Instructions for the task | Repeat every entry, word for word, leaving no line out.

BEGIN Data extracts

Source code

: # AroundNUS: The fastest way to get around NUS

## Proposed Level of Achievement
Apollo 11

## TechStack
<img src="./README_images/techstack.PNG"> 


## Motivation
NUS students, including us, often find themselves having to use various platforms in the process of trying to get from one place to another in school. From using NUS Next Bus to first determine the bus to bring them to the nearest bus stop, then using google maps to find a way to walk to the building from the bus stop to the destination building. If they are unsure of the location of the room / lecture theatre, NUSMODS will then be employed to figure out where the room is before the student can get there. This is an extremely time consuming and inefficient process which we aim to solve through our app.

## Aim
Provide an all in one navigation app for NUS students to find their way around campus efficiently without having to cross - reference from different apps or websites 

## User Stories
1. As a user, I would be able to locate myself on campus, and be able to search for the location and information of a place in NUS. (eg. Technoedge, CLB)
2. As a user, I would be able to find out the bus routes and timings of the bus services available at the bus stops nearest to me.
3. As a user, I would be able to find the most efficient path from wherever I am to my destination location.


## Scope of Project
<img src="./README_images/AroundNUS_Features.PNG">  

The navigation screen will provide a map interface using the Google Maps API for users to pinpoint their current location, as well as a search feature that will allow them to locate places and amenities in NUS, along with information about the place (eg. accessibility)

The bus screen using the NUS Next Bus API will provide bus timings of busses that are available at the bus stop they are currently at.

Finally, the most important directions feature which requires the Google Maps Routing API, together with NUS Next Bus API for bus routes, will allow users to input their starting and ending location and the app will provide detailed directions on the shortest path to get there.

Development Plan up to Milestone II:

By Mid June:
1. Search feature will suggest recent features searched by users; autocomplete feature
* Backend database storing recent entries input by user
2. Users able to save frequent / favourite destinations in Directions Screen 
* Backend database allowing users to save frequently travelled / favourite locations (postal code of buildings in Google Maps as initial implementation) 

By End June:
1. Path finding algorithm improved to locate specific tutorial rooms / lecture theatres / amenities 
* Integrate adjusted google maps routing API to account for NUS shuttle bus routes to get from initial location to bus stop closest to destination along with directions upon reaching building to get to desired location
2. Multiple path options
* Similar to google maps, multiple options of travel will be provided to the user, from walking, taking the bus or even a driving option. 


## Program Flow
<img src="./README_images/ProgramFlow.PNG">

END Data extracts

Response to this exercise |
Source code

: # AroundNUS: The fastest way to get around NUS

## Proposed Level of Achievement
Apollo 11

## TechStack
<img src="./README_images/techstack.PNG"> 


## Motivation
NUS students, including us, often find themselves having to use various platforms in the process of trying to get from one place to another in school. From using NUS Next Bus to first determine the bus to bring them to the nearest bus stop, then using google maps to find a way to walk to the building from the bus stop to the destination building. If they are unsure of the location of the room / lecture theatre, NUSMODS will then be employed to figure out where the room is before the student can get there. This is an extremely time consuming and inefficient process which we aim to solve through our app.

## Aim
Provide an all in one navigation app for NUS students to find their way around campus efficiently without having to cross - reference from different apps or websites 

## User Stories
1. As a user, I would be able to locate myself on campus, and be able to search for the location and information of a place in NUS. (eg. Technoedge, CLB)
2. As a user, I would be able to find out the bus routes and timings of the bus services available at the bus stops nearest to me.
3. As a user, I would be able to find the most efficient path from wherever I am to my destination location.


## Scope of Project
<img src="./README_images/AroundNUS_Features.PNG">  

The navigation screen will provide a map interface using the Google Maps API for users to pinpoint their current location, as well as a search feature that will allow them to locate places and amenities in NUS, along with information about the place (eg. accessibility)

The bus screen using the NUS Next Bus API will provide bus timings of busses that are available at the bus stop they are currently at.

Finally, the most important directions feature which requires the Google Maps Routing API, together with NUS Next Bus API for bus routes, will allow users to input their starting and ending location and the app will provide detailed directions on the shortest path to get there.

Development Plan up to Milestone II:

By Mid June:
1. Search feature will suggest recent features searched by users; autocomplete feature
* Backend database storing recent entries input by user
2. Users able to save frequent / favourite destinations in Directions Screen 
* Backend database allowing users to save frequently travelled / favourite locations (postal code of buildings in Google Maps as initial implementation) 

By End June:
1. Path finding algorithm improved to locate specific tutorial rooms / lecture theatres / amenities 
* Integrate adjusted google maps routing API to account for NUS shuttle bus routes to get from initial location to bus stop closest to destination along with directions upon reaching building to get to desired location
2. Multiple path options
* Similar to google maps, multiple options of travel will be provided to the user, from walking, taking the bus or even a driving option. 


## Program Flow
<img src="./README_images/ProgramFlow.PNG">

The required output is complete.